Le contexte : il y a un peu plus d’un an, Mark Zuckerberg présentait le grand projet qui devait permettre à sa chère entreprise Meta – anciennement Facebook – de renouer avec le succès après une période difficile entrecoupée de divers scandales. Le métavers doit, à terme, proposer une sorte de monde virtuel dans lequel toutes les interactions sociales – et commerciales – seraient possibles. Sauf que jusqu’ici, ça ne décolle vraiment pas.

L’enjeu : malgré son évident flop commercial, le métavers inquiète, ou plutôt les utilisations qui peuvent en être faites. L’agence mondiale de police Interpol a déclaré qu’elle se préparait au risque que les environnements immersifs en ligne – Meta n’est pas la seule firme à travailler sur un métavers – puissent créer de nouveaux types de cybercriminalité.

  • La criminalité n’a pas attendu Meta pour se développer en ligne ; on se rappelle du darkweb et du portail sécurisé TOR, qui ont fait couler beaucoup d’encre dans les années 2010. Mais les métavers, avec leurs graphismes d’apparence inoffensive, collent moins à cette image « trafiquants d’armes et look à la Matrix » qui étaient associés à ces internets des profondeurs. Ce n’est pas pour autant qu’ils seront sans danger.

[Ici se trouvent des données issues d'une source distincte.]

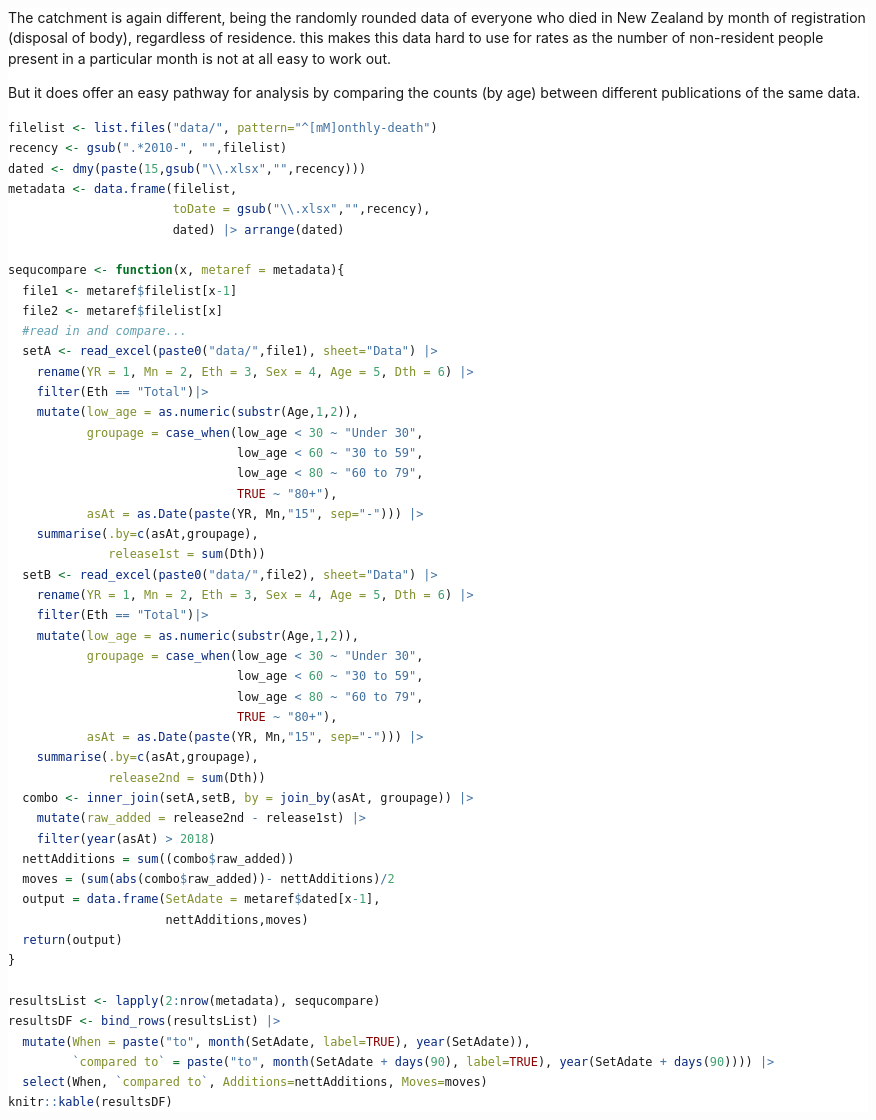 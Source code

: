 The catchment is again different, being the randomly rounded data of
everyone who died in New Zealand by month of registration (disposal of
body), regardless of residence. this makes this data hard to use for
rates as the number of non-resident people present in a particular month
is not at all easy to work out.

But it does offer an easy pathway for analysis by comparing the counts
(by age) between different publications of the same data.

``` r
filelist <- list.files("data/", pattern="^[mM]onthly-death")
recency <- gsub(".*2010-", "",filelist)
dated <- dmy(paste(15,gsub("\\.xlsx","",recency)))
metadata <- data.frame(filelist,
                       toDate = gsub("\\.xlsx","",recency),
                       dated) |> arrange(dated)

sequcompare <- function(x, metaref = metadata){
  file1 <- metaref$filelist[x-1]
  file2 <- metaref$filelist[x]
  #read in and compare...
  setA <- read_excel(paste0("data/",file1), sheet="Data") |> 
    rename(YR = 1, Mn = 2, Eth = 3, Sex = 4, Age = 5, Dth = 6) |> 
    filter(Eth == "Total")|> 
    mutate(low_age = as.numeric(substr(Age,1,2)),
           groupage = case_when(low_age < 30 ~ "Under 30",
                                low_age < 60 ~ "30 to 59",
                                low_age < 80 ~ "60 to 79",
                                TRUE ~ "80+"),
           asAt = as.Date(paste(YR, Mn,"15", sep="-"))) |> 
    summarise(.by=c(asAt,groupage),
              release1st = sum(Dth))
  setB <- read_excel(paste0("data/",file2), sheet="Data") |> 
    rename(YR = 1, Mn = 2, Eth = 3, Sex = 4, Age = 5, Dth = 6) |> 
    filter(Eth == "Total")|> 
    mutate(low_age = as.numeric(substr(Age,1,2)),
           groupage = case_when(low_age < 30 ~ "Under 30",
                                low_age < 60 ~ "30 to 59",
                                low_age < 80 ~ "60 to 79",
                                TRUE ~ "80+"),
           asAt = as.Date(paste(YR, Mn,"15", sep="-"))) |> 
    summarise(.by=c(asAt,groupage),
              release2nd = sum(Dth))
  combo <- inner_join(setA,setB, by = join_by(asAt, groupage)) |> 
    mutate(raw_added = release2nd - release1st) |> 
    filter(year(asAt) > 2018)
  nettAdditions = sum((combo$raw_added))
  moves = (sum(abs(combo$raw_added))- nettAdditions)/2
  output = data.frame(SetAdate = metaref$dated[x-1],
                      nettAdditions,moves)
  return(output)
}

resultsList <- lapply(2:nrow(metadata), sequcompare)
resultsDF <- bind_rows(resultsList) |> 
  mutate(When = paste("to", month(SetAdate, label=TRUE), year(SetAdate)),
         `compared to` = paste("to", month(SetAdate + days(90), label=TRUE), year(SetAdate + days(90)))) |> 
  select(When, `compared to`, Additions=nettAdditions, Moves=moves)
knitr::kable(resultsDF)
```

« Certains délits peuvent être nouveaux pour ce média, d’autres, déjà existants, seront facilités par ce média et portés à un niveau supérieur. Si un groupe terroriste veut attaquer un espace physique, il peut utiliser cet espace pour planifier, simuler et lancer ses exercices avant d’attaquer. »

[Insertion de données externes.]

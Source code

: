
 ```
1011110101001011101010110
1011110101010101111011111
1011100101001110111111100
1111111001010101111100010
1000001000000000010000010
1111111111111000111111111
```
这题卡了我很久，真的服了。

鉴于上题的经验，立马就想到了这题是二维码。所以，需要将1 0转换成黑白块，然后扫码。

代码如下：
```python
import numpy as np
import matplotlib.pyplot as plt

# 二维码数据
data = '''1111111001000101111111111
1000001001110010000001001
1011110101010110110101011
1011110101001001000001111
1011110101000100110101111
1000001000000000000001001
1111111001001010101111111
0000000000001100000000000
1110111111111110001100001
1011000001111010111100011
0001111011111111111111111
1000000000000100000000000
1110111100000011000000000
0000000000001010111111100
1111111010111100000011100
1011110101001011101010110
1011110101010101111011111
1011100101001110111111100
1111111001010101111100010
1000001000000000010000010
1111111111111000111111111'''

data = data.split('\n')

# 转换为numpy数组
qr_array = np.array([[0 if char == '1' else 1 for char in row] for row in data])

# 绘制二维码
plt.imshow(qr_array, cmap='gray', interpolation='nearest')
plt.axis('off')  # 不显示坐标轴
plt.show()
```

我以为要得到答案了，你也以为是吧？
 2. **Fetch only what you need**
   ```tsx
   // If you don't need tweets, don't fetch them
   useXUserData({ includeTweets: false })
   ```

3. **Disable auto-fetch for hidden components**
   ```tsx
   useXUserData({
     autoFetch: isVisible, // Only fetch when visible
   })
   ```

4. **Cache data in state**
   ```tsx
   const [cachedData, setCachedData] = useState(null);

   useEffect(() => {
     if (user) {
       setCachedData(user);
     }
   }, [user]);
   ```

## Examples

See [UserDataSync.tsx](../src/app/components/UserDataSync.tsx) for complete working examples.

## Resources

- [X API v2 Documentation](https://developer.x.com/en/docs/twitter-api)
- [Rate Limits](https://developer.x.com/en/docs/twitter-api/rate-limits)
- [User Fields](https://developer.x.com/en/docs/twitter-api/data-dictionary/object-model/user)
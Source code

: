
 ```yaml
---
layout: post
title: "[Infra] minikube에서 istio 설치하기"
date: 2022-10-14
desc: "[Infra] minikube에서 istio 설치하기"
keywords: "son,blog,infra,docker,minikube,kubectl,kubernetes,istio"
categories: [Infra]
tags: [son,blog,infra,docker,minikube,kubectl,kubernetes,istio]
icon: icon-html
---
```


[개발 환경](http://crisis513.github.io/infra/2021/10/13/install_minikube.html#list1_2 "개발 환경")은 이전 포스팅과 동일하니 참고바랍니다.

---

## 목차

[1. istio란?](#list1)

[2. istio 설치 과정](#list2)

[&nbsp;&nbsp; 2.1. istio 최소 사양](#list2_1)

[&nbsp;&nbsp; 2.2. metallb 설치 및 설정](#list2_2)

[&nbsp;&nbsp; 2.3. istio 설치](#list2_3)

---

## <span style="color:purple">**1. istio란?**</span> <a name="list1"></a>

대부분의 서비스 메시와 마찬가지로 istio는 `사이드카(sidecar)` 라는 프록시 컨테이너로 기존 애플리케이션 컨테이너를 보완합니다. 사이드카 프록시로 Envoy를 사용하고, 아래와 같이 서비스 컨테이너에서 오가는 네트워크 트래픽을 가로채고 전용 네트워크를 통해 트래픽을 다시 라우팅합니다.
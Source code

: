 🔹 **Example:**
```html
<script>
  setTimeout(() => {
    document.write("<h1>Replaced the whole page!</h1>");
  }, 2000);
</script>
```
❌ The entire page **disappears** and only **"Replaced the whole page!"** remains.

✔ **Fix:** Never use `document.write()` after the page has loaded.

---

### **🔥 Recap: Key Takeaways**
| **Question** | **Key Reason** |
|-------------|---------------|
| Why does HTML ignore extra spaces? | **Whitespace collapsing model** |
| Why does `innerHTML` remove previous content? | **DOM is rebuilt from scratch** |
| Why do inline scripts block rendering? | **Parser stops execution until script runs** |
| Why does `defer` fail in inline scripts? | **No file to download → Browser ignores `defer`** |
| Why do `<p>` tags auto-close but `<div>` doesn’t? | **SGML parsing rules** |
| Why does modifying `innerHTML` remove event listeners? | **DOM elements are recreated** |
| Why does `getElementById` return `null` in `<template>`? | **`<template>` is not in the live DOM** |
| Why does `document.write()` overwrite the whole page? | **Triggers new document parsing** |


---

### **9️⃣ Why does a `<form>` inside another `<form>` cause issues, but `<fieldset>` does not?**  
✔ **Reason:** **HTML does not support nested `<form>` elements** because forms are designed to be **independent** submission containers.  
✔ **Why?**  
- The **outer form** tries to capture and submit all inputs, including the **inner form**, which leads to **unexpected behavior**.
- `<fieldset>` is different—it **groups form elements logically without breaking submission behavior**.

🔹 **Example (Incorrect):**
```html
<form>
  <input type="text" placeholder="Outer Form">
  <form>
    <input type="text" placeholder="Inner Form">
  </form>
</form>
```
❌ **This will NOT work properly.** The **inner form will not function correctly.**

Madan Oberoi, directeur exécutif d’Interpol pour la technologie et l’innovation.
  • Les mondes virtuels, comme les réseaux sociaux avant eux, pourraient servir de terrain de recrutement aux organisations terroristes, largement rodées à l’usage des réseaux pour répandre propagande et appels à la haine. C’était d’ailleurs un reproche récurrent fait à l’encontre de Facebook et d’Instagram, les deux réseaux « classiques » de Meta.
  • Mais l’agence de police internationale rappelle aussi que des délits typiquement numériques fleuriront immanquablement sur ces nouvelles plateformes. En particulier les fraudes, les arnaques, et le phishing, qui pourraient fonctionner de manières inédites dans cet environnement. M. Oberoi s’inquiète tout particulièrement de la sécurité des enfants dans ce genre de Second Life nouvelle génération.
  • L’usage de la technologie blockchain constitue aussi un facteur de risque, selon Interpol : « Cela pourrait permettre de suivre tout ce que fait une personne sur la base d’une seule interaction avec elle, ce qui fournirait des informations précieuses aux harceleurs ou aux extorqueurs », alarme l’agence, citée par Euractiv.

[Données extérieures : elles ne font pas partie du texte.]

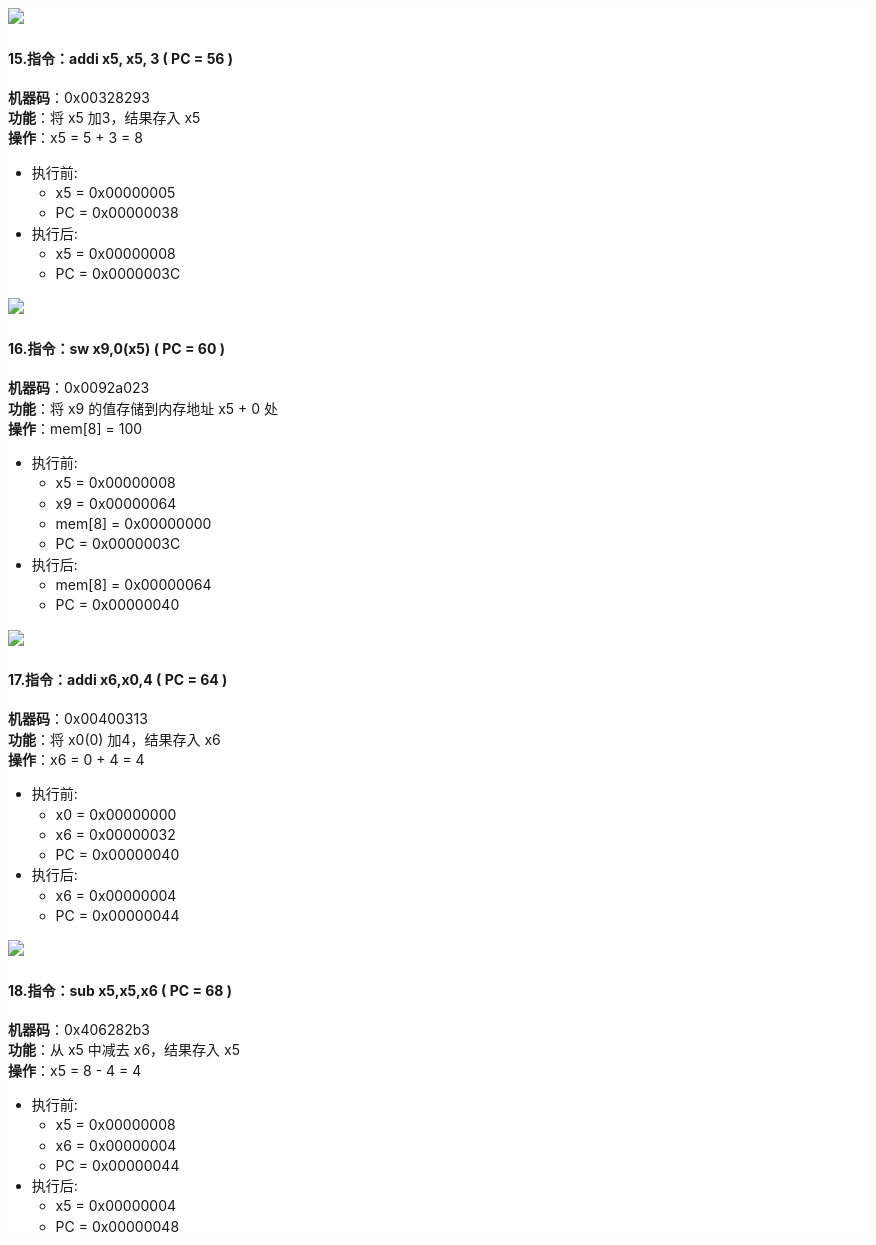 <img src="image-17.png"  width="50%" height="auto">



#### 15.指令：addi x5, x5, 3  ( PC = 56 )
**机器码**：0x00328293<br>
**功能**：将 x5 加3，结果存入 x5<br>
**操作**：x5 = 5 + 3 = 8

- 执行前:
  - x5 = 0x00000005
  - PC = 0x00000038
- 执行后:
  - x5 = 0x00000008
  - PC = 0x0000003C

<img src="image-18.png"  width="50%" height="auto">



#### 16.指令：sw x9,0(x5)  ( PC = 60 )
**机器码**：0x0092a023<br>
**功能**：将 x9 的值存储到内存地址 x5 + 0 处<br>
**操作**：mem[8] = 100
- 执行前:
  - x5 = 0x00000008
  - x9 = 0x00000064
  - mem[8] = 0x00000000
  - PC = 0x0000003C
- 执行后:
  - mem[8] = 0x00000064
  - PC = 0x00000040

<img src="image-19.png"  width="50%" height="auto">

#### 17.指令：addi x6,x0,4  ( PC = 64 )
**机器码**：0x00400313<br>
**功能**：将 x0(0) 加4，结果存入 x6<br>
**操作**：x6 = 0 + 4 = 4
- 执行前:
  - x0 = 0x00000000
  - x6 = 0x00000032
  - PC = 0x00000040
- 执行后:
  - x6 = 0x00000004
  - PC = 0x00000044

<img src="image-20.png"  width="50%" height="auto">

#### 18.指令：sub x5,x5,x6  ( PC = 68 )
**机器码**：0x406282b3<br>
**功能**：从 x5 中减去 x6，结果存入 x5<br>
**操作**：x5 = 8 - 4 = 4
- 执行前:
  - x5 = 0x00000008
  - x6 = 0x00000004
  - PC = 0x00000044
- 执行后:
  - x5 = 0x00000004
  - PC = 0x00000048

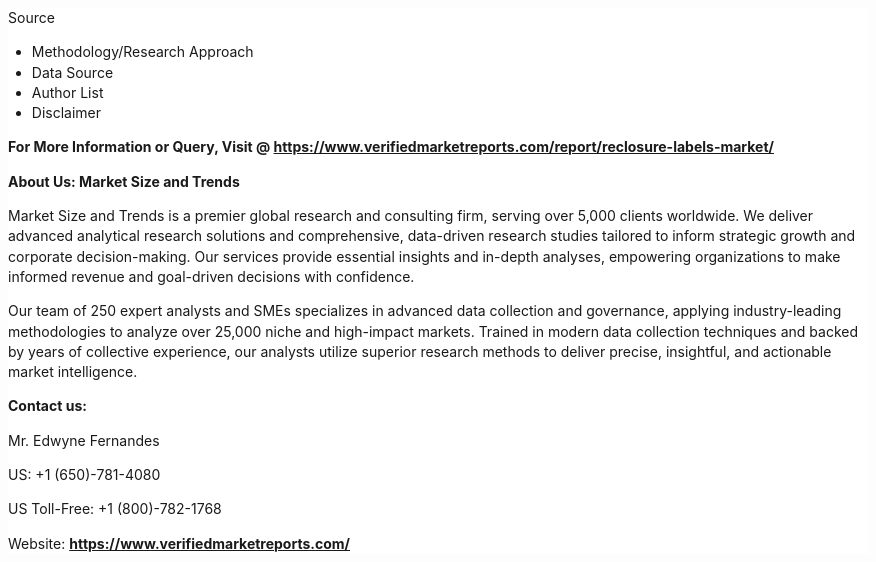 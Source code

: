 Source</strong></p><ul><li>Methodology/Research Approach</li><li>Data Source</li><li>Author List</li><li>Disclaimer</li></ul></p><p><strong>For More Information or Query, Visit @ <a href="https://www.verifiedmarketreports.com/report/reclosure-labels-market/">https://www.verifiedmarketreports.com/report/reclosure-labels-market/</a></strong></p><p><strong>About Us: Market Size and Trends</strong></p><p>Market Size and Trends is a premier global research and consulting firm, serving over 5,000 clients worldwide. We deliver advanced analytical research solutions and comprehensive, data-driven research studies tailored to inform strategic growth and corporate decision-making. Our services provide essential insights and in-depth analyses, empowering organizations to make informed revenue and goal-driven decisions with confidence.</p><p>Our team of 250 expert analysts and SMEs specializes in advanced data collection and governance, applying industry-leading methodologies to analyze over 25,000 niche and high-impact markets. Trained in modern data collection techniques and backed by years of collective experience, our analysts utilize superior research methods to deliver precise, insightful, and actionable market intelligence.</p><p><strong>Contact us:</strong></p><p>Mr. Edwyne Fernandes</p><p>US: +1 (650)-781-4080</p><p>US Toll-Free: +1 (800)-782-1768</p><p>Website: <strong><a href="https://www.verifiedmarketreports.com/">https://www.verifiedmarketreports.com/</a></strong></p>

Le détail : encore faut-il que des gens utilisent le métavers. Celui-ci ne récolte guère le succès escompté : alors que Meta visait un objectif de 500.000 utilisateurs mensuels dans son monde virtuel, celui-ci culmine à une population de 200.000 personnes, et beaucoup le déserteraient assez vite. Le métavers risque d’abord d’être victime de manque d’intérêt. Au risque de ne plus être surveillé et de devenir une zone de non-droit ? C’est hélas possible également.